Other things worthy of mention:
The original float bowl was spun brass and had a zillion cracks. I fitted one from a 1918-ish Holley model G by chamfering the upper lip a bit with a half round file and opening the hole in the bottom about 1/16" larger ID.
I made all the gaskets from a leftover single piece valve chamber gasket. None of my engines ever use those so I have a pile of them to use for gasket fabrication.
The car runs markedly better with the heat pipe removed. Yesterday was about 65 - 75 degrees and a light rain in the morning followed by very high humidity the rest of the day. I did install the heat pipe again this afternoon for pictures.
It's my new favorite carburetor!
Royce, With the U & J having a larger throat the air speed is slower. So the hot air pipe can be left off.
The hot air pipe was required to help atomize crappy gasoline from the 1920's. It is unnecessary at any time today, regardless of any other factor.
I just sent Martin Alexander a U & J Friday before I left to go the auction in Spearfish. He should have it today. I didn't take a picture of it since I've done a bunch of them and already have pictures.

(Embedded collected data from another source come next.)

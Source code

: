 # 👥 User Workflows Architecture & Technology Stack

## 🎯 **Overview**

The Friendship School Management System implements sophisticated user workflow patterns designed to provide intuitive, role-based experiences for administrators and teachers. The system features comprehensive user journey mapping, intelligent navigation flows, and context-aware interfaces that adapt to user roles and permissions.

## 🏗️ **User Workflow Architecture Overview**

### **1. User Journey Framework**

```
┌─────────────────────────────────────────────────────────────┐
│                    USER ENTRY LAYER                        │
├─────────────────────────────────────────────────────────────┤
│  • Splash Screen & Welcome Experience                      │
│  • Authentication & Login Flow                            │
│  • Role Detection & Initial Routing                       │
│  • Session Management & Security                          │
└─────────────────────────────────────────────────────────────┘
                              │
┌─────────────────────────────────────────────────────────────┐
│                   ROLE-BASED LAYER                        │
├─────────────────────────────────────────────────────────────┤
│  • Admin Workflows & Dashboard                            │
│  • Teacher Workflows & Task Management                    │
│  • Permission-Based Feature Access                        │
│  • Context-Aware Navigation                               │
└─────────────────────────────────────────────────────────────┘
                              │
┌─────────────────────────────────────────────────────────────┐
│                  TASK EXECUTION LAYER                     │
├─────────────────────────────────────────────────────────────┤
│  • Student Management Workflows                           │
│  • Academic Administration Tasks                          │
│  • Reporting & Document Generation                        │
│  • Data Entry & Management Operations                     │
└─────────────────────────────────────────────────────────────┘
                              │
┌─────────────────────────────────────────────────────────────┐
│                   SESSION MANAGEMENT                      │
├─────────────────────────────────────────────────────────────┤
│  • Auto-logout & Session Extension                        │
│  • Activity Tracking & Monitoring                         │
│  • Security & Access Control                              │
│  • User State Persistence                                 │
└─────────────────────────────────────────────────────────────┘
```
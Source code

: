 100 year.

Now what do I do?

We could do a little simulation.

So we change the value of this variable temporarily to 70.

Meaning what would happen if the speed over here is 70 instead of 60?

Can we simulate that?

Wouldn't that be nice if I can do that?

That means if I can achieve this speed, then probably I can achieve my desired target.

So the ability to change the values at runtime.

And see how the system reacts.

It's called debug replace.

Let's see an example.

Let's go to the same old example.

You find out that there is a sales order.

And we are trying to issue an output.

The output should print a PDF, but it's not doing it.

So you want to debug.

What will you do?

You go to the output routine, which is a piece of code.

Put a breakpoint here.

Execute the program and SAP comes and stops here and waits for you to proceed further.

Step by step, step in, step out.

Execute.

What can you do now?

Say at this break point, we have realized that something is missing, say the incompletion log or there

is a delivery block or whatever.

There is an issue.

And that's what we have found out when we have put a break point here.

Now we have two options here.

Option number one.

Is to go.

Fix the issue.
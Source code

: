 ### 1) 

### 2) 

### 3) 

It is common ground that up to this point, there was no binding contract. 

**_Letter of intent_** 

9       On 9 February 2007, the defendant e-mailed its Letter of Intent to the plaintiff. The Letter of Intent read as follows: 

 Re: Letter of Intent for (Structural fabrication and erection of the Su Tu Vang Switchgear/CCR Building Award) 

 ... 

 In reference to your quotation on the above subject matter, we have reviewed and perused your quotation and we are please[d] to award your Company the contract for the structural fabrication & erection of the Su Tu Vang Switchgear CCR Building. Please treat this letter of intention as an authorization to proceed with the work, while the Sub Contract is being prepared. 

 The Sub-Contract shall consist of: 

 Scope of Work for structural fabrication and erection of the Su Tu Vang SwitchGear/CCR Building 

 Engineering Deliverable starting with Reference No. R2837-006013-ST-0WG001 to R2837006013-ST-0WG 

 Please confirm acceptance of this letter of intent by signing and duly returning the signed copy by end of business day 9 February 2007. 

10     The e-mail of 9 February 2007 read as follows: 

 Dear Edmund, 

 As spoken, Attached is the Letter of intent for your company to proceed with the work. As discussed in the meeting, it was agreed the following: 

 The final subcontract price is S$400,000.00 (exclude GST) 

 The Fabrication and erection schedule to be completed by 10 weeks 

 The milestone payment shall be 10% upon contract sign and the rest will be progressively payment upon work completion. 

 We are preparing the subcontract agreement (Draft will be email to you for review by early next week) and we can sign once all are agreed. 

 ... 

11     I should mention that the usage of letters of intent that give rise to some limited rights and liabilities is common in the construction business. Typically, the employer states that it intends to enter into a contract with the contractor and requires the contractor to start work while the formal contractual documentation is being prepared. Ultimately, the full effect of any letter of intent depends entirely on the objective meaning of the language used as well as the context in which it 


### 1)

I deal with the bowls, which are broken on all of them, a little differently - maybe not better but it works for me. I chuck the carb body up in the lathe and machine the body down to where a Holley bowl fits on it. It only takes about .040 to make it a good match. I then machine a groove in the mating surface at the bottom for an O ring as the Holley bowl is slightly deeper than the U & J bowl. The O ring stops the leaks and with the body machined to fit the bowl, it will be easy to replace the bowl down the road if it becomes damaged.
They are great carbs and there are a lot of them around because the bowls were very light and all split, some I think when they were new. I have two or three NOS ones and all the bowls are missing so I assume they took the bowls off to replace ones that had split in the day.
The only adjustment other than the main jet is the position of the air bleed on the throttle shaft. It should be positioned so that the bleed is open when the throttle plate is about 1/8 - 3/16ths open, or at about 1/6th of the arc of the throttle arm. That is the U & J economizer, it leans the mixture at low throttle settings. Be sure it has a spring holding the plate tight against the body or it won't idle well. It needs to close that air bleeder hole at idle and when the throttle is open.
Royce, Remember when I showed you the U&J carburetor on my '14 runabout at the hamburger joint just south of the Rosanky museum on the Texas T Party last October? Its a great performer but will really suck the gas. Uncle Stan rebuilt another U&J for me, too. Looks real purty.
I remember, you have a real nice roadster. I may go back to the Stromberg OF for the T Party next month. The U&J is probably best suited to a speedster, it would really match up well with a radical camshaft and a lot of compression in a light car.
Probably one of the factors with a better carb is that you tend to drive the car harder and it burns more gas. On the U & J, that bleeder hole under the little plate on the throttle shaft is pretty critical to leaning the mix for better economy but they do tend to burn a lot of gas. Power and speed cost money. How fast you wanna go?? That seems to be the deal with most zoom zoom stuff. I do agree with Royce that an OF is a better all around carb for day in-day out running & the U & J is probably better suited to speedsters and etc. U & J sure looks fast just bolted up and sitting on the engine.
I will confirm that regarding a better carb and driving harder - the Winfield begs you to pour on the coal and push my 3/4 tons of vanadium steel to 50+ MPH. Surprisingly, due to the multi-jet design, it seems to still be fuel-thrifty... last count was thereabouts 20-24 MPG, but last time I checked actual mileage was a few years ago.
Its funny what you say about the NOS carbs. My carb appeared to be nearly new except the bowl was cracked and soldered in a hundred places. I bet someone robbed the bowl and put the crappy bowl back in the box. The heat stove looked like it had never been on a car until I put it on there. Even the galvanising on the L pipe is like new.